Peygamber sallallahu aleyhi ve sellem de şöyle buyurdu:
- “Güçlü-kuvvetliyken, sıhhatin yerindeyken, cimriliğin üzerinde, fakir düşmekten endişe etmekteyken, daha büyük zengin olmayı düşlerken verdiğin sadakanın sevabı daha büyüktür.
(Bu işi) can boğaza gelip de “falana şu kadar”,
“filana bu kadar” demeye bırakma. Zaten o mal vârislerden şunun veya bunun olmuştur.”
Buhârî, Zekât 11, Vasâyâ 17;
Müslim, Zekât 92
Bir Dua
Bismillahirrahmanirrahim
`Allahım! Ey rabbimiz!
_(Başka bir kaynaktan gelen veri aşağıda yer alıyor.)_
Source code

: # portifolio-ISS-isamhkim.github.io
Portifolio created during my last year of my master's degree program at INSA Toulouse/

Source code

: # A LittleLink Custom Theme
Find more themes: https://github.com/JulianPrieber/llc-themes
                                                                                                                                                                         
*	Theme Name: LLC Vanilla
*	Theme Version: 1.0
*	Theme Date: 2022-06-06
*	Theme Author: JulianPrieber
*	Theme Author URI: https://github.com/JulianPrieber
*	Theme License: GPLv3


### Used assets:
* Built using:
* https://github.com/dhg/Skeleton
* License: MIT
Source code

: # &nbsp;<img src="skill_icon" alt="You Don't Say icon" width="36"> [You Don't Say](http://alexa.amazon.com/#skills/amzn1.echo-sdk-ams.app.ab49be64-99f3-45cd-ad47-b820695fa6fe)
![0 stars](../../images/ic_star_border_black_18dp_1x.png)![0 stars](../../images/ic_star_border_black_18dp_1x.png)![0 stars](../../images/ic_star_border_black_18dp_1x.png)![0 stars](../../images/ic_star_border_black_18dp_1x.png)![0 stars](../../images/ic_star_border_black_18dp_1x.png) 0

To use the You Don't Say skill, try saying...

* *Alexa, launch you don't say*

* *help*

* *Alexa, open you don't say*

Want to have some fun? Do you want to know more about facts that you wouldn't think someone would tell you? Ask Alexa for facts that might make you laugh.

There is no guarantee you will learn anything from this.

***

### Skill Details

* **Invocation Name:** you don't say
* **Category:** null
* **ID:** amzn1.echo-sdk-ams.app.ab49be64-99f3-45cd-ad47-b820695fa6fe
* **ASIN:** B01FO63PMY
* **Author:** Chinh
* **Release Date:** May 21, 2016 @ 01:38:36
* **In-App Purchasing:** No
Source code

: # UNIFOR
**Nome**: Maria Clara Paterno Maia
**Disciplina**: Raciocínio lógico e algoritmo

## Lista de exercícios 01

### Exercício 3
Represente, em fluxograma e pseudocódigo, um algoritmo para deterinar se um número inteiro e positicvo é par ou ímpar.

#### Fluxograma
Bize gökten öyle bir sofra indir ki, ilk gelenimizden son gelenimize kadar bizler için bir bayram ziyafeti ve senden bir işaret olsun. Bizi rızıklandır, sen rızık verenlerin en hayırlısısın.` - Maide Suresi-114
Hikmetli Söz
Bütün işlerin Alah`ın emri ile olduğunu bildiği halde elden kaçırdığı için üzülene hayret ederim. Zamanı kıyaslamayan kaderleri tanıyamaz; gelecek günlerin
neler vaadettiğini de bilemez. - Hz. Osman (r.a.)